= Beginning of Section =
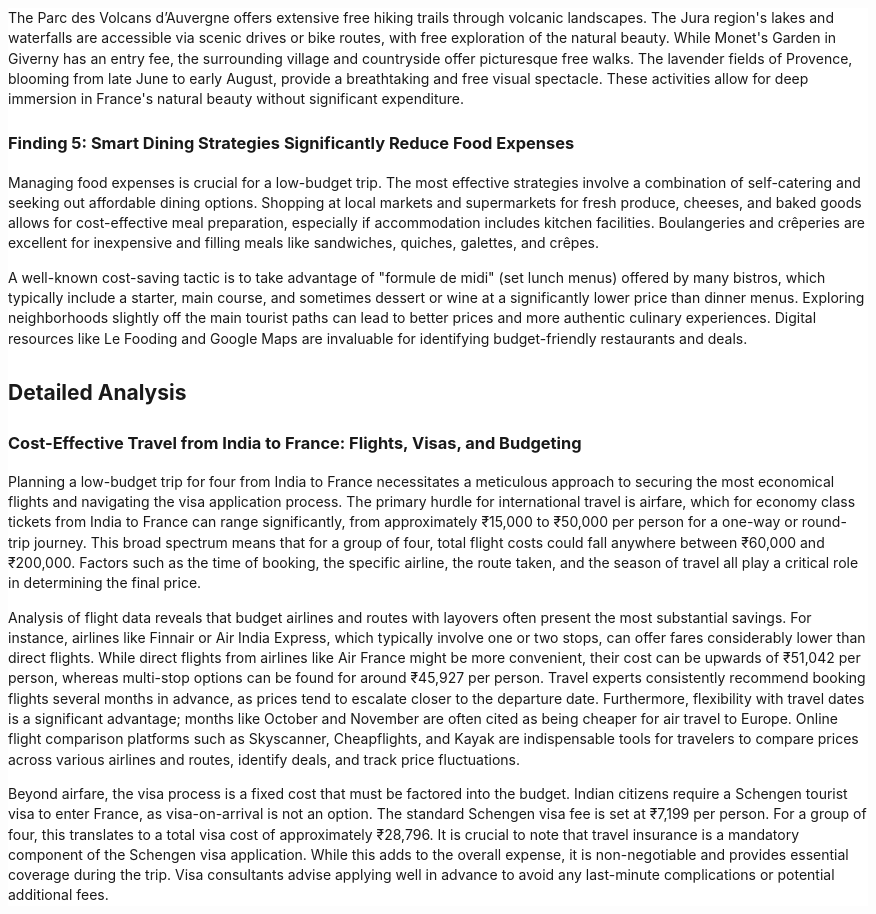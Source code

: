 The Parc des Volcans d’Auvergne offers extensive free hiking trails through volcanic landscapes. The Jura region's lakes and waterfalls are accessible via scenic drives or bike routes, with free exploration of the natural beauty. While Monet's Garden in Giverny has an entry fee, the surrounding village and countryside offer picturesque free walks. The lavender fields of Provence, blooming from late June to early August, provide a breathtaking and free visual spectacle. These activities allow for deep immersion in France's natural beauty without significant expenditure.

### Finding 5: Smart Dining Strategies Significantly Reduce Food Expenses

Managing food expenses is crucial for a low-budget trip. The most effective strategies involve a combination of self-catering and seeking out affordable dining options. Shopping at local markets and supermarkets for fresh produce, cheeses, and baked goods allows for cost-effective meal preparation, especially if accommodation includes kitchen facilities. Boulangeries and crêperies are excellent for inexpensive and filling meals like sandwiches, quiches, galettes, and crêpes.

A well-known cost-saving tactic is to take advantage of "formule de midi" (set lunch menus) offered by many bistros, which typically include a starter, main course, and sometimes dessert or wine at a significantly lower price than dinner menus. Exploring neighborhoods slightly off the main tourist paths can lead to better prices and more authentic culinary experiences. Digital resources like Le Fooding and Google Maps are invaluable for identifying budget-friendly restaurants and deals.

## Detailed Analysis

### Cost-Effective Travel from India to France: Flights, Visas, and Budgeting

Planning a low-budget trip for four from India to France necessitates a meticulous approach to securing the most economical flights and navigating the visa application process. The primary hurdle for international travel is airfare, which for economy class tickets from India to France can range significantly, from approximately ₹15,000 to ₹50,000 per person for a one-way or round-trip journey. This broad spectrum means that for a group of four, total flight costs could fall anywhere between ₹60,000 and ₹200,000. Factors such as the time of booking, the specific airline, the route taken, and the season of travel all play a critical role in determining the final price.

Analysis of flight data reveals that budget airlines and routes with layovers often present the most substantial savings. For instance, airlines like Finnair or Air India Express, which typically involve one or two stops, can offer fares considerably lower than direct flights. While direct flights from airlines like Air France might be more convenient, their cost can be upwards of ₹51,042 per person, whereas multi-stop options can be found for around ₹45,927 per person. Travel experts consistently recommend booking flights several months in advance, as prices tend to escalate closer to the departure date. Furthermore, flexibility with travel dates is a significant advantage; months like October and November are often cited as being cheaper for air travel to Europe. Online flight comparison platforms such as Skyscanner, Cheapflights, and Kayak are indispensable tools for travelers to compare prices across various airlines and routes, identify deals, and track price fluctuations.

Beyond airfare, the visa process is a fixed cost that must be factored into the budget. Indian citizens require a Schengen tourist visa to enter France, as visa-on-arrival is not an option. The standard Schengen visa fee is set at ₹7,199 per person. For a group of four, this translates to a total visa cost of approximately ₹28,796. It is crucial to note that travel insurance is a mandatory component of the Schengen visa application. While this adds to the overall expense, it is non-negotiable and provides essential coverage during the trip. Visa consultants advise applying well in advance to avoid any last-minute complications or potential additional fees.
= End of Section =
**WORK INSTRUCTIONS**.
There is a line with "### Finding 5: Smart" and a line with "Managing food expenses" above. Copy exactly those two lines and all lines between them, with nothing else.

**RESULT OF THE EXERCISE**.
### Finding 5: Smart Dining Strategies Significantly Reduce Food Expenses

Managing food expenses is crucial for a low-budget trip. The most effective strategies involve a combination of self-catering and seeking out affordable dining options. Shopping at local markets and supermarkets for fresh produce, cheeses, and baked goods allows for cost-effective meal preparation, especially if accommodation includes kitchen facilities. Boulangeries and crêperies are excellent for inexpensive and filling meals like sandwiches, quiches, galettes, and crêpes.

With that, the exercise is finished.